Tuesday, May 30, 2006

Sandboxes everywhere

Jon Udell's most recent InfoWorld column talks about "Easing app deployment with an open source sandbox". The article talks about a hosting service which offers an automated sandbox installer and thus considerably eases the deployment and testing of packages. This resonates with one of the main goals of the Cheesecake Summer of Code project: to offer a sandbox environment where Python packages can be uploaded and inspected dynamically, by running their unit tests, getting code coverage numbers, etc.

To me, 2006 seems to be the year of the virtual machine. Here's the equation:

commodity hardware + solid open-source virtualization technologies such as Xen = great opportunities for testers

Many companies have already started to capitalize on this equation (Autoriginate/HostedQA is just one example). The beauty of Open Source however makes this opportunity available to anybody who possesses a medium-to-high amount of Linux hacking skillz :-).

I'll post more about this topic as work on Cheesecake/SoC progresses. The way I see it, we'll offer a way for people to post their packages to one of our servers, and we'll compute all the dynamic Cheesecake scores (such as code coverage obtained by running unit tests) in a dedicated virtual machine. These dynamic scores will also be computed when a request comes from the PyPI interface. This is all on the drawing board right now, but that's the general idea.

Another related project that hasn't been started yet, based on an idea that Titus had last year, would be to automatically apply patches to Python core, compile, build and run all unit tests, all of this in a safe sandbox environment. This will hopefully lower the barrier of accepting patches into Python core.
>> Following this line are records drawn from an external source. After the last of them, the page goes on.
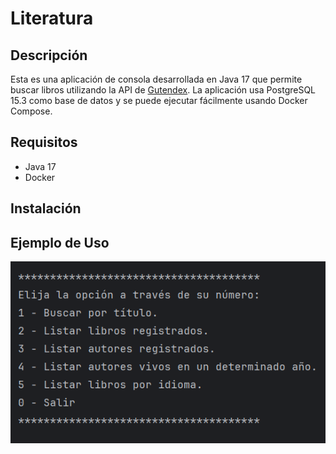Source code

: # Literatura

## Descripción

Esta es una aplicación de consola desarrollada en Java 17 que permite buscar libros utilizando la API de [Gutendex](https://gutendex.com/). 
La aplicación usa PostgreSQL 15.3 como base de datos y se puede ejecutar fácilmente usando Docker Compose.

## Requisitos

- Java 17
- Docker

## Instalación


## Ejemplo de Uso

![img.png](img.png)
Michael Feathers on refactoring and continuous integration

From the author of "Working effectively with legacy code", Michael Feathers, a blog post on "Refactoring needs more than tests". Interesting point of view: sometimes unit tests are not enough when it comes to refactoring.

M.F. disusses the situation of a project with a large code base, where several teams work on different releases/branches of the code at the same time. How do you refactor with confidence in this case? Another scenario discussed in the post is a project with dependencies on 3rd party code. How do you refactor with confidence, when you know that the 3rd party code keeps changing and needs to be patched everytime it gets updated?

Michael's answer is: integrate frequently. I say: buildbot to the rescue! :-)

Wednesday, May 24, 2006

Cheesecake and the Summer of Code

I'm very pleased to announce that Michał Kwiatkowski's project "Cheesecake enhancements and its integration with PyPI" was accepted as a Google Summer of Code project under the Python Software Foundation umbrella. Here's a summary of Michał's application:

Cheesecake is an application designed to evaluate and estimate the overall quality (or so called 'kwalitee') of a given software package written in Python. It emphasizes a need for well-written documentation and unit tests, encouraging good programming practices and penalizing sloppy design and careless distribution. Using Cheesecake to check your code gives you confidence that your software doesn't merely run, but is usable and easy to test and modify as well.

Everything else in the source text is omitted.